Alors que je perfectionne le Glossaire des métiers du goût qui veut aider les cuisiniers, pâtissiers, boulangers, charcutiers, bouchers, sommeliers, maîtres d’hôtel, je me heurte à la question des « crèmes ».
Par le passé, j’ai discuté ici la question des crèmes fautivement dites « Chiboust », mais qui ne sont que des crèmes à Saint-Honoré. J’ai discuté les crèmes anglaises, qui n’ont pas autant d’oeufs qu’elles devraient (16 jaunes au litre de lait) et ne devraient souvent être nommées que des crèmes anglaises allégées. J’ai discuté les bavaroises, etc. Il est temps de remettre cela à plat.
La crème : un appareil
En commençant avec le livre de pâtisserie le plus ancien que j’aie (1856), par Louis Bailleux. Il range ses recettes de « crèmes » dans le chapitre des « appareils ».
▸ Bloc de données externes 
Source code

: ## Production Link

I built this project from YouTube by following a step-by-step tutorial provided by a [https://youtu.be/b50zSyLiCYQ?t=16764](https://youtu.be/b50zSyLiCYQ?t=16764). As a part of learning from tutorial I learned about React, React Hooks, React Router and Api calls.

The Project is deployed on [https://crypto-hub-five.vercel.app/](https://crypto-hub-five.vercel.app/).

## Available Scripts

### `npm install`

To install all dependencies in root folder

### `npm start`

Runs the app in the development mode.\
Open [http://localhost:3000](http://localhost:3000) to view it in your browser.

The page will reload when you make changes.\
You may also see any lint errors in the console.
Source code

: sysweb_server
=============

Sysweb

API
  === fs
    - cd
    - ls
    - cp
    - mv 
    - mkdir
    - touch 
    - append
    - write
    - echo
Par exemple, on trouve un « Appareil à Frangipane, dite Crème pâtisserie ». Nous avons bien lu : c’est une « crème pâtisserie », et pas une crème pâtissière. Puis il enchaîne avec une « Crème d’amandes », qui se fait avec des amandes douces pilées, du sucre en poudre, du jus de citron et de la crème de lait. Très utilisée aussi, dans ses diverses préparations, l’« Appareil à crème de riz », qui se fait avec du riz cuit dans du lait, zeste de citron et beurre ; on ajoute alors des œufs entiers, du sucre en poudre et de l’eau de fleurs d’oranger.
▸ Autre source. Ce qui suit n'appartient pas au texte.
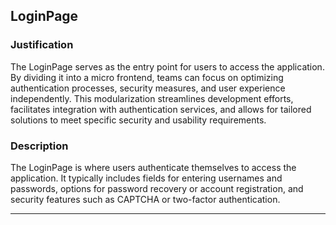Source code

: ## LoginPage

### Justification
The LoginPage serves as the entry point for users to access the application. By dividing it into a micro frontend, teams can focus on optimizing authentication processes, security measures, and user experience independently. This modularization streamlines development efforts, facilitates integration with authentication services, and allows for tailored solutions to meet specific security and usability requirements.

### Description
The LoginPage is where users authenticate themselves to access the application. It typically includes fields for entering usernames and passwords, options for password recovery or account registration, and security features such as CAPTCHA or two-factor authentication.

---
Un autre appareil important semble être l’« Appareil à Crème de Pithiviers à la vanille », fait d’amandes pilées, sucre, beurre, œufs entiers et vanille. Ou encore l’« Appareil à crème aux pistaches », fait de pistaches pilées, avec jaunes d’oeufs, sucre, lait. Et nous terminerons avec l’« Appareil dit Crème anglaise », qu’il fait avec quatre jaunes d’œufs, cent vingt-cinq grammes de sucre en poudre, un quart d’un litre de bon lait, dans lequel on place deux gousses de vanille. On croit qu’il suffit de cuire pour avoir l’appareil ? Erreur ! Il reste, selon lui, à dissoudre de la gélatine, à passer la préparation au tamis, et à laisser refroidir jusqu’au moment d’y mêler de la crème dite Chantilly !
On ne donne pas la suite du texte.